I think it’s more along the lines of :
“You’re maxxed out - you can only borrow up to the value of your house, $250,000…”
“OK, here’s a new house valuation that puts it at $350,000; please up my credit limit.”
How could that possibly cause a problem?
IANAeconomist but - I think it’s just a trick to get around the limit that congress has imposed. Dollar bills are just “promises to pay”. Coins are considered actual money. If the government creates a trillion-dollar coin it has a trillion dollars more. Put it in a vault and now borrow against it, and technically you are not exceeding your debt limit because your trillion of extra borrowing is balanced by a trillion of cash deposit.
Whether congress should play these games with the debt limit, and whether the Treasury should play these games to get around it - separate debate for GD.

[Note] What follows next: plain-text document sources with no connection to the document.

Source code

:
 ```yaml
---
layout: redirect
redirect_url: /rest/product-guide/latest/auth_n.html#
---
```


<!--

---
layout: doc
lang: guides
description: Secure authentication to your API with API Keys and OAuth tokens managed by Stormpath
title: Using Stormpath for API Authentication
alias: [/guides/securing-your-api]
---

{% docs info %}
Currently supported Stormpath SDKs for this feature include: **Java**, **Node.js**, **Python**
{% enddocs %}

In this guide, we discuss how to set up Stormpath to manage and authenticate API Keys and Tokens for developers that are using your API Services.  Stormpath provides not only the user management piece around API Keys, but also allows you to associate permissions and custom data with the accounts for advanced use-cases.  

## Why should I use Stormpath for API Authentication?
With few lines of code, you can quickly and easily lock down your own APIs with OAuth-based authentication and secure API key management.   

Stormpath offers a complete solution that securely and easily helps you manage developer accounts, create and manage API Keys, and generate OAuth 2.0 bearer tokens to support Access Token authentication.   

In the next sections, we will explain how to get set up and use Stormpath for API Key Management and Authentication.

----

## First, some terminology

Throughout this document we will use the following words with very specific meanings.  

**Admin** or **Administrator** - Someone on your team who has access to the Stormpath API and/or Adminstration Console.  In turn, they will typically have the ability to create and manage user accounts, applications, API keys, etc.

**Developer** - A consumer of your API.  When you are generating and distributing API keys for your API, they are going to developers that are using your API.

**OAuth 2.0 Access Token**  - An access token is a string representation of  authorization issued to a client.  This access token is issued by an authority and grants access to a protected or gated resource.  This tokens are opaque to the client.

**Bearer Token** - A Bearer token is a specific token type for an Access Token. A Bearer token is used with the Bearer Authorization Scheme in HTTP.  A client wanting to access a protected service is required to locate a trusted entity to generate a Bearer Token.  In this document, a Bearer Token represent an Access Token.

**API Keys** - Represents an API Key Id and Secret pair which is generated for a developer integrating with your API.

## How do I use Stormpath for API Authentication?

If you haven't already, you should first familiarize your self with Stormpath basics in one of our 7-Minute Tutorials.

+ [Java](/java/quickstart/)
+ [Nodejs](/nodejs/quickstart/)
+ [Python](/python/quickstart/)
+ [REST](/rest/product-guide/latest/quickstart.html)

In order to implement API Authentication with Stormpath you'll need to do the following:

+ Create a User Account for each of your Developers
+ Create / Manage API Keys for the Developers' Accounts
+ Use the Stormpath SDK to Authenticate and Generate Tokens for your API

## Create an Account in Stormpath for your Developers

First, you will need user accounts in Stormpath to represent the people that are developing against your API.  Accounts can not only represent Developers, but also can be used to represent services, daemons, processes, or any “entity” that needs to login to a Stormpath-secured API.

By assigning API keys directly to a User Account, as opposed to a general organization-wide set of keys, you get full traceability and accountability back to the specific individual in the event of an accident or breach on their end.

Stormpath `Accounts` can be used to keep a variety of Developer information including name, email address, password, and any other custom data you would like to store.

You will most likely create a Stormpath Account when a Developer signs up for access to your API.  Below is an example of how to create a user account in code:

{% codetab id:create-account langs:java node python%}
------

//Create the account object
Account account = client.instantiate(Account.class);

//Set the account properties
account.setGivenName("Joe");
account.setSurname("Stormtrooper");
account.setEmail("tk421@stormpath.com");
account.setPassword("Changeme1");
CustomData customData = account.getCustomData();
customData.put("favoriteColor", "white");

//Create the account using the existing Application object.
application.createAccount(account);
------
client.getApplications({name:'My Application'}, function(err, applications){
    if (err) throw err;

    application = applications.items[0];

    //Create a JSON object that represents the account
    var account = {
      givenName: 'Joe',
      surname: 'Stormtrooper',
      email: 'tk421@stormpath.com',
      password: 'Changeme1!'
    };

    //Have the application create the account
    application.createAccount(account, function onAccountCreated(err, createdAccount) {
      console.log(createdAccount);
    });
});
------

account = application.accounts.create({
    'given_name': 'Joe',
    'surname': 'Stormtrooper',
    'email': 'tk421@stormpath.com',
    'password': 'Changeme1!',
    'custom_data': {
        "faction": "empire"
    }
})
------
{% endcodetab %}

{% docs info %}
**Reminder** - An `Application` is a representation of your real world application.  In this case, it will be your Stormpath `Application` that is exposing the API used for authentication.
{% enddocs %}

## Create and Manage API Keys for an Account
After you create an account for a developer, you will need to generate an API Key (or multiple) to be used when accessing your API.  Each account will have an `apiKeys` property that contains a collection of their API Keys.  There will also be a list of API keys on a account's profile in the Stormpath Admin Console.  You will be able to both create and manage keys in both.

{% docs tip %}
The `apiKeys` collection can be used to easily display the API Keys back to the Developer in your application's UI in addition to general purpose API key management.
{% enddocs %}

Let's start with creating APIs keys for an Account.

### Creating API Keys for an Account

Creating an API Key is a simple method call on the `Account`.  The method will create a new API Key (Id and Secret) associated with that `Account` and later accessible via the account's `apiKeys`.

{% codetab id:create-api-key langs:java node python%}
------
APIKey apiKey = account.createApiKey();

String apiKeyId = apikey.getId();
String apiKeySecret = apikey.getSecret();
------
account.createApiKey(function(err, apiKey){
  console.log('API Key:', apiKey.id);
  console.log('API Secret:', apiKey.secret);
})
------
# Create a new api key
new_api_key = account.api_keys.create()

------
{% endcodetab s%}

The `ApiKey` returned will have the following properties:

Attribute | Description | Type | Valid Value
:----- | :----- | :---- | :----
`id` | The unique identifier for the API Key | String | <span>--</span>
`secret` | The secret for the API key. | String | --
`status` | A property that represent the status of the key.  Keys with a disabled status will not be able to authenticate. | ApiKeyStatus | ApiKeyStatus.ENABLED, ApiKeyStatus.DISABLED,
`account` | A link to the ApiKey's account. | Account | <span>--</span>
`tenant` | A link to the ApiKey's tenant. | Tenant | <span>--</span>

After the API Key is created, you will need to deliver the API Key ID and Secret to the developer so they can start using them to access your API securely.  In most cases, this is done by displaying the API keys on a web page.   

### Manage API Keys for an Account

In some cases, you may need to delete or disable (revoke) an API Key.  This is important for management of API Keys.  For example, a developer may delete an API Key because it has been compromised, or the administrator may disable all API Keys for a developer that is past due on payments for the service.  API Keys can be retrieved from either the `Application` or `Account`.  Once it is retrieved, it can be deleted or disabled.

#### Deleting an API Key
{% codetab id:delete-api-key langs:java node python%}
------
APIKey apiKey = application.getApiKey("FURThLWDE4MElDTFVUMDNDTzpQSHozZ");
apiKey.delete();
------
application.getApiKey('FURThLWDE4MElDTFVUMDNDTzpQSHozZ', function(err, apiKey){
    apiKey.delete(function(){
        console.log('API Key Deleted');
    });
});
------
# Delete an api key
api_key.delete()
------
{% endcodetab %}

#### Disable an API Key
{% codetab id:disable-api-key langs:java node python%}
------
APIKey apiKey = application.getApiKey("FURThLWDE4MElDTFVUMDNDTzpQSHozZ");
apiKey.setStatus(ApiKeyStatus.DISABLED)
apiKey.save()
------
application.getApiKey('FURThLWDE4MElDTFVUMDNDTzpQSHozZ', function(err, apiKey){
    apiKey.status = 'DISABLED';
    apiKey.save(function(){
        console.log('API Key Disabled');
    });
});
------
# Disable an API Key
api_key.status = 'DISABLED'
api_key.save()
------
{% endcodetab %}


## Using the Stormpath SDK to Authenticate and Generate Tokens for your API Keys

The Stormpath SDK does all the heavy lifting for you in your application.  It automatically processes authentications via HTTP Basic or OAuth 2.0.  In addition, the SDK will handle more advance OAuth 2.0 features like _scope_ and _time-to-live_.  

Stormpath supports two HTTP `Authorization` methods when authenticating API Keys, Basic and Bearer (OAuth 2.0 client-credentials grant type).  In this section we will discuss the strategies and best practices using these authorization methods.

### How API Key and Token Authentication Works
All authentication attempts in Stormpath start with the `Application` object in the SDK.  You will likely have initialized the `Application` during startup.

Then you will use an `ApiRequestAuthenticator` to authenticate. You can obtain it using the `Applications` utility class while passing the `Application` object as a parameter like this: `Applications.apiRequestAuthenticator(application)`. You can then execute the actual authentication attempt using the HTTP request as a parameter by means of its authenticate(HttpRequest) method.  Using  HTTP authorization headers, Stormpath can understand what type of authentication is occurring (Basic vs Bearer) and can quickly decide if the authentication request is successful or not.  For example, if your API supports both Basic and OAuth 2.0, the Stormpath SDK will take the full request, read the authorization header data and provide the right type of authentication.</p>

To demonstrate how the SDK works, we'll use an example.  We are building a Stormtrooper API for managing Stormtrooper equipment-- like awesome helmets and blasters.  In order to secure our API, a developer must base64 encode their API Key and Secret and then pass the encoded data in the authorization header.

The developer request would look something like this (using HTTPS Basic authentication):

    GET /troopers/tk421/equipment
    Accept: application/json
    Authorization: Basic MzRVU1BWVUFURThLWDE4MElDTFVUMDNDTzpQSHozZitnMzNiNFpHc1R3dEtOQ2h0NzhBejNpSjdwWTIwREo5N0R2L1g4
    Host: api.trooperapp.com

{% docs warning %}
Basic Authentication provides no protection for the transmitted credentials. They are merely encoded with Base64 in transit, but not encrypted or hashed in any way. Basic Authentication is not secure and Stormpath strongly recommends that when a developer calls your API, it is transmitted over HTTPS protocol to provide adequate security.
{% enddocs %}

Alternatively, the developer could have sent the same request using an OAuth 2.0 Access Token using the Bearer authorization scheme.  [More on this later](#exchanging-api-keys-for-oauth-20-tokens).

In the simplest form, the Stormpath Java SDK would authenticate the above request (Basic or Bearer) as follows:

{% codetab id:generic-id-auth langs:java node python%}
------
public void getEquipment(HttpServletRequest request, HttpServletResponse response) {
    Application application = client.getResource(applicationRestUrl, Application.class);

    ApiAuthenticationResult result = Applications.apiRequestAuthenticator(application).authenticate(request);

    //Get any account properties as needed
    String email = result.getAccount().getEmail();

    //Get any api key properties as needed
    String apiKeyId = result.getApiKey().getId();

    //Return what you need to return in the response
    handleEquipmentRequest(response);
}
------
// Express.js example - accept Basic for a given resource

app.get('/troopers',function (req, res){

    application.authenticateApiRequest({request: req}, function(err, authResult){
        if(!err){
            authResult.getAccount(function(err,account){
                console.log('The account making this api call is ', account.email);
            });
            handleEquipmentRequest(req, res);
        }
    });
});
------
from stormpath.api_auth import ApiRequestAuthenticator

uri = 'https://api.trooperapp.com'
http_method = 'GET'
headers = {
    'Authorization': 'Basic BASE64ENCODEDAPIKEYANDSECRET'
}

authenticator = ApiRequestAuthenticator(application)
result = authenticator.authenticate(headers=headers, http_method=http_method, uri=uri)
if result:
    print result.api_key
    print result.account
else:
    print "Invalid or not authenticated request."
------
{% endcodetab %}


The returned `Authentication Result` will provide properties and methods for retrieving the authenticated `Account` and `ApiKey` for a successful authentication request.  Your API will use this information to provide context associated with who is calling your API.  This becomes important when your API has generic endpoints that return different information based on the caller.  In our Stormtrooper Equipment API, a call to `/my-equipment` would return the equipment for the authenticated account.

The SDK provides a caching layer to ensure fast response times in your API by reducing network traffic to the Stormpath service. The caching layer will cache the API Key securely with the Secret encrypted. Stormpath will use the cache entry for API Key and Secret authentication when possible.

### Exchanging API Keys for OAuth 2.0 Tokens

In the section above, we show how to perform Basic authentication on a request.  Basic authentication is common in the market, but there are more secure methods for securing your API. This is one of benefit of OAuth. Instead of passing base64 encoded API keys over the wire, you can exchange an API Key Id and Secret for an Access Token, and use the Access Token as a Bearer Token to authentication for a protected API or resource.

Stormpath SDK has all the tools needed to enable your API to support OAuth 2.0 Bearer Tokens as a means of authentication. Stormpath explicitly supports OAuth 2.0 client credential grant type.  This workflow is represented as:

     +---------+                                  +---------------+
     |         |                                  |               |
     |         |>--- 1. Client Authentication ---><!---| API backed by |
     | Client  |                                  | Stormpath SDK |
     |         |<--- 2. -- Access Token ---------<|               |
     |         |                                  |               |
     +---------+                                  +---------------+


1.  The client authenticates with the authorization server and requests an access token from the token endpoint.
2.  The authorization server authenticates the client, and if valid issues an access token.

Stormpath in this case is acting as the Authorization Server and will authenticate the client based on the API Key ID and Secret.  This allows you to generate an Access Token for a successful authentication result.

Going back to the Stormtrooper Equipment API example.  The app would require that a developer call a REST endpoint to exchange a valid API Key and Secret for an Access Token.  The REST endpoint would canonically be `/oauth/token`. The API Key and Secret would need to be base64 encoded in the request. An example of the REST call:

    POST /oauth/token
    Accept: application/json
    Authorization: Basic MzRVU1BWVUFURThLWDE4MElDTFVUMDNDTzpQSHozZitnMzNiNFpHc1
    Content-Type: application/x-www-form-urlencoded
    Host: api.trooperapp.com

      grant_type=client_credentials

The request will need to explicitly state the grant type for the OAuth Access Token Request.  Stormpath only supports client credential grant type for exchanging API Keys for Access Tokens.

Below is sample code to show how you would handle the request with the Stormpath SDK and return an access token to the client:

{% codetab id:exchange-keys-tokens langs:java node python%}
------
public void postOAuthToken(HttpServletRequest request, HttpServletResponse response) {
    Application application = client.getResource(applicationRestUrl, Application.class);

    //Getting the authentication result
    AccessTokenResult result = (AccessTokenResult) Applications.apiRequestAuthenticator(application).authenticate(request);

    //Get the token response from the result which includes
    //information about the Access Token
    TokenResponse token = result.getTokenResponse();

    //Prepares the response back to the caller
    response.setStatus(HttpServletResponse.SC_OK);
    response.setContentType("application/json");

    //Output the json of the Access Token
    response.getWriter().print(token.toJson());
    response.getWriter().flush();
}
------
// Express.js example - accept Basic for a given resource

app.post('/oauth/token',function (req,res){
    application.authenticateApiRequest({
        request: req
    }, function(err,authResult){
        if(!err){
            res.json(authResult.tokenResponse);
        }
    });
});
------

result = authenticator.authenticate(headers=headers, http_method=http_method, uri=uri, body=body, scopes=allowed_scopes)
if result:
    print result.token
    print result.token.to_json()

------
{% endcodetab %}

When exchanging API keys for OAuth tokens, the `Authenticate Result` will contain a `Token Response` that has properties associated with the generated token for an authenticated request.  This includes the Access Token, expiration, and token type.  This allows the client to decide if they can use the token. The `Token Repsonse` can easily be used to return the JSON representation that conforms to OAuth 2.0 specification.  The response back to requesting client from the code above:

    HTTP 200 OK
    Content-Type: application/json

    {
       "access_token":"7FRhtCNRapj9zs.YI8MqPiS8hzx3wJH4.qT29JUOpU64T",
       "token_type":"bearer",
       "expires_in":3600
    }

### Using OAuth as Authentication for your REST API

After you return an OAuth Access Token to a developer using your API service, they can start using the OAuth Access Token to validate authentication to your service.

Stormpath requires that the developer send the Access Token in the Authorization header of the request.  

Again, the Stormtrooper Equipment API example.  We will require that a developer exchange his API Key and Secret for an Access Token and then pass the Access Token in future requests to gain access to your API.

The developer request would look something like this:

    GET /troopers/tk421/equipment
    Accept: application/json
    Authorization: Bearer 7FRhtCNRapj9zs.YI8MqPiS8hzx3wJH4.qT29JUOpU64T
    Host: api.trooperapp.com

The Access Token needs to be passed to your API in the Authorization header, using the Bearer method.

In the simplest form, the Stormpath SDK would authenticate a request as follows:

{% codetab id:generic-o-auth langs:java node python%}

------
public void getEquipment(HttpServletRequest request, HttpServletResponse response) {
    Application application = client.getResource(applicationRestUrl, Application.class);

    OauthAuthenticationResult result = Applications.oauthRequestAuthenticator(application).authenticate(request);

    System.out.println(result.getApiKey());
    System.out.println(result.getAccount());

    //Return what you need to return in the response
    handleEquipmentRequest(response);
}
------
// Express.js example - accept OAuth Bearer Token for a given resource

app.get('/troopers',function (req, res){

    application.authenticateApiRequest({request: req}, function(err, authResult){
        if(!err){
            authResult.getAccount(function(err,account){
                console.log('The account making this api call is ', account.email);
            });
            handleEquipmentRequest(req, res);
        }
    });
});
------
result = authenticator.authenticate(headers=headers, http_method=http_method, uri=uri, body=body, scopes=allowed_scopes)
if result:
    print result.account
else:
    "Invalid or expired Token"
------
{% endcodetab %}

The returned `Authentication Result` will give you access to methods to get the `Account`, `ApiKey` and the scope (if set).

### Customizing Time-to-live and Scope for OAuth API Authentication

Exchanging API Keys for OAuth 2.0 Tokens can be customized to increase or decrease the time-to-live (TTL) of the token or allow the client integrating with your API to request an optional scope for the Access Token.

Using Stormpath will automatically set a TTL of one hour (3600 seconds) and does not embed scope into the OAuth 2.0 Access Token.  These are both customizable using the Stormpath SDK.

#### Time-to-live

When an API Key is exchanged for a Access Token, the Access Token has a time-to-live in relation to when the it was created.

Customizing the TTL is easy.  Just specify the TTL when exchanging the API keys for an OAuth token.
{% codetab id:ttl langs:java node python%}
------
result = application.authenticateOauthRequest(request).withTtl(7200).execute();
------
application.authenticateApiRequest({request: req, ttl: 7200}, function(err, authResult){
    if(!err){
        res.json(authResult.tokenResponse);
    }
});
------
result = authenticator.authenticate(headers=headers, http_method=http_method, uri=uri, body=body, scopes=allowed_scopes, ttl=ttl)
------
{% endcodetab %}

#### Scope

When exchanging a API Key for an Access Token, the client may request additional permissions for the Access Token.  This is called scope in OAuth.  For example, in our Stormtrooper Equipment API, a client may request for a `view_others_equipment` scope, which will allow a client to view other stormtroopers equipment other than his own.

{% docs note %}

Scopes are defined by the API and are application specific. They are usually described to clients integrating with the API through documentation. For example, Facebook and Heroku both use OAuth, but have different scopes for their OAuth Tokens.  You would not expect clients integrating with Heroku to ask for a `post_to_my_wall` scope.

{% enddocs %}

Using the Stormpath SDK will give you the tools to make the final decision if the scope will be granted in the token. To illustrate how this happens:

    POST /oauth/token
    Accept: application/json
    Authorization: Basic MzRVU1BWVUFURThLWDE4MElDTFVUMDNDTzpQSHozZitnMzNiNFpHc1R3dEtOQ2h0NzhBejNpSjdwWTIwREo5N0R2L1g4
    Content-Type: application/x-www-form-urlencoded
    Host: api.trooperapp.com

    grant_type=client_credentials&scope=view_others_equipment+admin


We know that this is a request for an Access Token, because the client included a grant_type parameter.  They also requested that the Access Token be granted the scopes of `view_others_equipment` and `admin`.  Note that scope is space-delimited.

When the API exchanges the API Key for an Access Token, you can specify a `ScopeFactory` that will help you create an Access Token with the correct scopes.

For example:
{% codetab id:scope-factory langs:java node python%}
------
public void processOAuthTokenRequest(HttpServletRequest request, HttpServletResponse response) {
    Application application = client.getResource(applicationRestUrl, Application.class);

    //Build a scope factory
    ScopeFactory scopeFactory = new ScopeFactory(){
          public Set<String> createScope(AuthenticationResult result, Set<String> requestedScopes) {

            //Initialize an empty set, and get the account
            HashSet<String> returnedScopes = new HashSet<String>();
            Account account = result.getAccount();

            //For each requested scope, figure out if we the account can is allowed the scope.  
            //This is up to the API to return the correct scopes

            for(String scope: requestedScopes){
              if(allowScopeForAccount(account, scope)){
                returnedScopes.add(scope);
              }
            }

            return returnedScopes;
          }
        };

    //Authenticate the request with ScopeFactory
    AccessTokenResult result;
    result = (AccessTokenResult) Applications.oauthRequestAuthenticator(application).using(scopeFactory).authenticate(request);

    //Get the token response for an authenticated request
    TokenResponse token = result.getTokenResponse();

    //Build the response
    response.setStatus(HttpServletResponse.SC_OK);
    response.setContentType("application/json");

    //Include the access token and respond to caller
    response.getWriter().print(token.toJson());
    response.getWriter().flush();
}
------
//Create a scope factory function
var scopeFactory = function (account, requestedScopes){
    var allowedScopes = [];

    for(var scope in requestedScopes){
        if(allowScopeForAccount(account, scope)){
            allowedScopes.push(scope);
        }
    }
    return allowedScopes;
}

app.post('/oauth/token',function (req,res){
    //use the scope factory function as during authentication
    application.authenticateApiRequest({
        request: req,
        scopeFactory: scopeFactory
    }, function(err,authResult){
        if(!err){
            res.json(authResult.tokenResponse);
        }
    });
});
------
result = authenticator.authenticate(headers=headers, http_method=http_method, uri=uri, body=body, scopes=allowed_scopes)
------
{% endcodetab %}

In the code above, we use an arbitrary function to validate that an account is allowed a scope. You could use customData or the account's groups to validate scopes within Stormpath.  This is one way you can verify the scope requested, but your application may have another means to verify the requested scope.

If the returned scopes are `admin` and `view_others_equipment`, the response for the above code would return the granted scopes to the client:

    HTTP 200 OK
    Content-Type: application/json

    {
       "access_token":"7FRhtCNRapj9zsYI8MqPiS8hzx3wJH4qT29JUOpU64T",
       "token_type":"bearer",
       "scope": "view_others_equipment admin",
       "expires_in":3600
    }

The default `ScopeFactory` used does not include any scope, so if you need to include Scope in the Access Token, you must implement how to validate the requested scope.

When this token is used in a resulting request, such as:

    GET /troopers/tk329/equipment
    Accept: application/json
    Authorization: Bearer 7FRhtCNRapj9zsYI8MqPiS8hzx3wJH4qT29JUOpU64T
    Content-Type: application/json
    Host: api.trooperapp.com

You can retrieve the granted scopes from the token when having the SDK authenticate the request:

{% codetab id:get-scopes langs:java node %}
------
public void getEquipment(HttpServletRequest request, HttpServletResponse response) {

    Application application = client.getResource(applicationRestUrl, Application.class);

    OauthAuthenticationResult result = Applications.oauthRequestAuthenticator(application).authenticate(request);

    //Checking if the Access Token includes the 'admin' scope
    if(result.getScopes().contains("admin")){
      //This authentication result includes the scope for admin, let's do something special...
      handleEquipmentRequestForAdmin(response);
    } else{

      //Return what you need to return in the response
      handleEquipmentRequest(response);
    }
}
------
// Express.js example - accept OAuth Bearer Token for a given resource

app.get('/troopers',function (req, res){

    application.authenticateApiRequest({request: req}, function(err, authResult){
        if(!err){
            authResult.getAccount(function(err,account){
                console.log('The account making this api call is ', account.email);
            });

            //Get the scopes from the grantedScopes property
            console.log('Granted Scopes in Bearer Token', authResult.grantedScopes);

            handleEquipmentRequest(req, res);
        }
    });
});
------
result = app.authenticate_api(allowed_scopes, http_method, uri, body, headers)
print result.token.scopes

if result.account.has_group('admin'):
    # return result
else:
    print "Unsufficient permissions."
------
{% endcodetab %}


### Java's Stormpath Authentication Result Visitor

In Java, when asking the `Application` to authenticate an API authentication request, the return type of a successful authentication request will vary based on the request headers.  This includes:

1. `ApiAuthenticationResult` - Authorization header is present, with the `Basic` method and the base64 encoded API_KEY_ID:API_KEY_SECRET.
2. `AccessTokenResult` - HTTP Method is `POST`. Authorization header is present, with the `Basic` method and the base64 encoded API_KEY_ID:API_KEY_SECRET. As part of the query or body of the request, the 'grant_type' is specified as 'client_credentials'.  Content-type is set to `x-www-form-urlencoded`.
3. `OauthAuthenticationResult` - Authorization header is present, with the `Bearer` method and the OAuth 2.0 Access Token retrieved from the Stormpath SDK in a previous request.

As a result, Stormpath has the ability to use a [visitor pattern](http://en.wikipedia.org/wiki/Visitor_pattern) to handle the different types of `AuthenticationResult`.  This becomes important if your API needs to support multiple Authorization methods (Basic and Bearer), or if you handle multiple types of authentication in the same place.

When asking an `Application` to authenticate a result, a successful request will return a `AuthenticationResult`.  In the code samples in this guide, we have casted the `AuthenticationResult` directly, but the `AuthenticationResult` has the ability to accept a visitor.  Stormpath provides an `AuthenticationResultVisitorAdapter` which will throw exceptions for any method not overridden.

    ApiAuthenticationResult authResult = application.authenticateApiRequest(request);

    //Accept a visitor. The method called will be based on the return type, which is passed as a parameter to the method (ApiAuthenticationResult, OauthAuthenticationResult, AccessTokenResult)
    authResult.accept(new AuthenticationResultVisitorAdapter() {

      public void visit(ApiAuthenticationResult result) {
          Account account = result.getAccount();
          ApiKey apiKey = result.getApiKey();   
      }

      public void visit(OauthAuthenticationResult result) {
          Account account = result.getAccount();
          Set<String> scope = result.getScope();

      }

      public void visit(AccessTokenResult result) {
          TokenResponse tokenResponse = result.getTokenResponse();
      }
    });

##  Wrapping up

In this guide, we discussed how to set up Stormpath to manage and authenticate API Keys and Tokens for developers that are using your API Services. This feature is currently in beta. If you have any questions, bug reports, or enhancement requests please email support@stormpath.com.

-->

What effect it would have?
Economically, virtually none. All spending still has to be approved by Congress (and the president). So it’s not like suddenly the land will be flooded with milk and honey and money, causing massive inflation and financial armageddon. The economy would go on as normal. One less contentious annual debate would disappear off Congresses obstructionist plate.
Up until Obama became president, raising the debt ceiling was a normal, regular occurrence, a symptom of the fact that Washington collectively could not control the urge to inject its pork-infested veins with a few hundred billion more each year. Somewhere in the paroxysm of shock that the Republicans (a) lost (b) to a black man (c) who did no,t like Clinton, keep mumbling the mantra “restrain spending” until blue in the face (since blue was not an option)… Congress (R) began to obstruct the raising of the debt ceiling to make its point.
Again, the productiveness of the process is GD territory. The fact is, Washington has for decades spent more than it takes in, except for a brief respite under Clinton. It spends about 30% more than it takes in, typically. Getting this in order means either severe unpalatable (to both sides) cuts, or higher taxes, or more likely, both. As the merde approaches the fan these last years, the volume of debate has increased.
So every time there is another impass - a cliff, a ceiling, whatever - people float ideas of various legality and reasonableness that would detour the roadblock.
What would really happen if they did this? Nothing, other than the righteous screaming from congress and the level of vitreol over the administration would hit a new high.